INPUT MATERIAL:
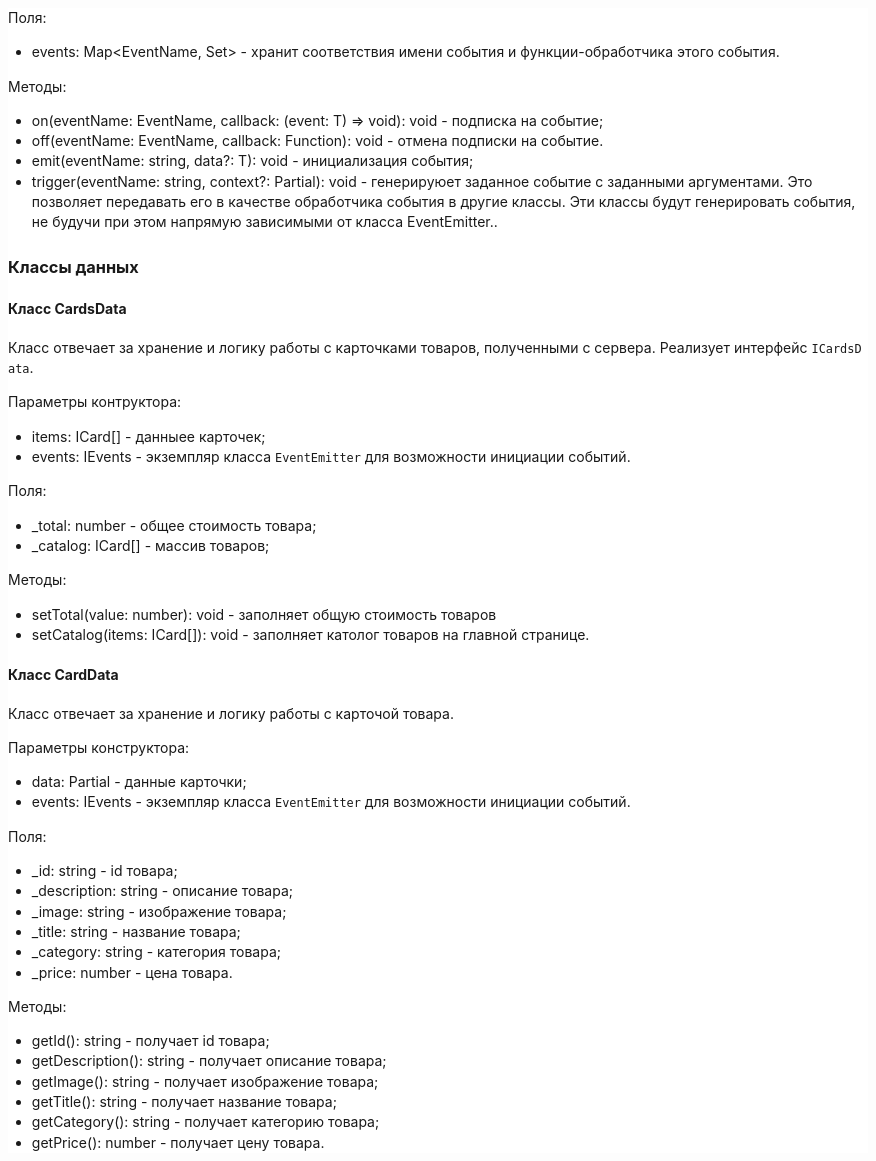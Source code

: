 Поля:
- events: Map<EventName, Set<Function>> - хранит соответствия имени события и функции-обработчика этого события.

Методы:
- on<T extends object>(eventName: EventName, callback: (event: T) => void): void - подписка на событие;
- off(eventName: EventName, callback: Function): void - отмена подписки на событие.
- emit<T extends object>(eventName: string, data?: T): void - инициализация события;
- trigger<T extends object>(eventName: string, context?: Partial<T>): void - генерируюет заданное событие с заданными
аргументами. Это позволяет передавать его в качестве обработчика события в другие классы. Эти классы будут генерировать события, не будучи при этом напрямую зависимыми от класса EventEmitter..

### Классы данных

#### Класс CardsData
Класс отвечает за хранение и логику работы с карточками товаров, полученными с сервера. Реализует интерфейс `ICardsData`.

Параметры контруктора:
- items: ICard[] - данныее карточек;
- events: IEvents - экземпляр класса `EventEmitter` для возможности инициации событий.

Поля:
- _total: number - общее стоимость товара;
- _catalog: ICard[] - массив товаров;

Методы:
- setTotal(value: number): void - заполняет общую стоимость товаров
- setCatalog(items: ICard[]): void - заполняет католог товаров на главной странице.

#### Класс CardData
Класс отвечает за хранение и логику работы с карточой товара.

Параметры конструктора:
- data: Partial<ICard> - данные карточки;
- events: IEvents - экземпляр класса `EventEmitter` для возможности инициации событий.

Поля:
- _id: string - id товара;
- _description: string - описание товара;
- _image: string - изображение товара;
- _title: string - название товара;
- _category: string - категория товара;
- _price: number - цена товара.

Методы:
- getId(): string - получает id товара;
- getDescription(): string - получает описание товара;
- getImage(): string - получает изображение товара;
- getTitle(): string - получает название товара;
- getCategory(): string - получает категорию товара;
- getPrice(): number - получает цену товара.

EXERCISE GOAL:
Please output all of the data exactly as given, omitting any images it holds.

TASK RESULT:
Source code

: Поля:
- events: Map<EventName, Set<Function>> - хранит соответствия имени события и функции-обработчика этого события.

Методы:
- on<T extends object>(eventName: EventName, callback: (event: T) => void): void - подписка на событие;
- off(eventName: EventName, callback: Function): void - отмена подписки на событие.
- emit<T extends object>(eventName: string, data?: T): void - инициализация события;
- trigger<T extends object>(eventName: string, context?: Partial<T>): void - генерируюет заданное событие с заданными
аргументами. Это позволяет передавать его в качестве обработчика события в другие классы. Эти классы будут генерировать события, не будучи при этом напрямую зависимыми от класса EventEmitter..

### Классы данных

#### Класс CardsData
Класс отвечает за хранение и логику работы с карточками товаров, полученными с сервера. Реализует интерфейс `ICardsData`.

Параметры контруктора:
- items: ICard[] - данныее карточек;
- events: IEvents - экземпляр класса `EventEmitter` для возможности инициации событий.

Поля:
- _total: number - общее стоимость товара;
- _catalog: ICard[] - массив товаров;

Методы:
- setTotal(value: number): void - заполняет общую стоимость товаров
- setCatalog(items: ICard[]): void - заполняет католог товаров на главной странице.

#### Класс CardData
Класс отвечает за хранение и логику работы с карточой товара.

Параметры конструктора:
- data: Partial<ICard> - данные карточки;
- events: IEvents - экземпляр класса `EventEmitter` для возможности инициации событий.

Поля:
- _id: string - id товара;
- _description: string - описание товара;
- _image: string - изображение товара;
- _title: string - название товара;
- _category: string - категория товара;
- _price: number - цена товара.

Методы:
- getId(): string - получает id товара;
- getDescription(): string - получает описание товара;
- getImage(): string - получает изображение товара;
- getTitle(): string - получает название товара;
- getCategory(): string - получает категорию товара;
- getPrice(): number - получает цену товара.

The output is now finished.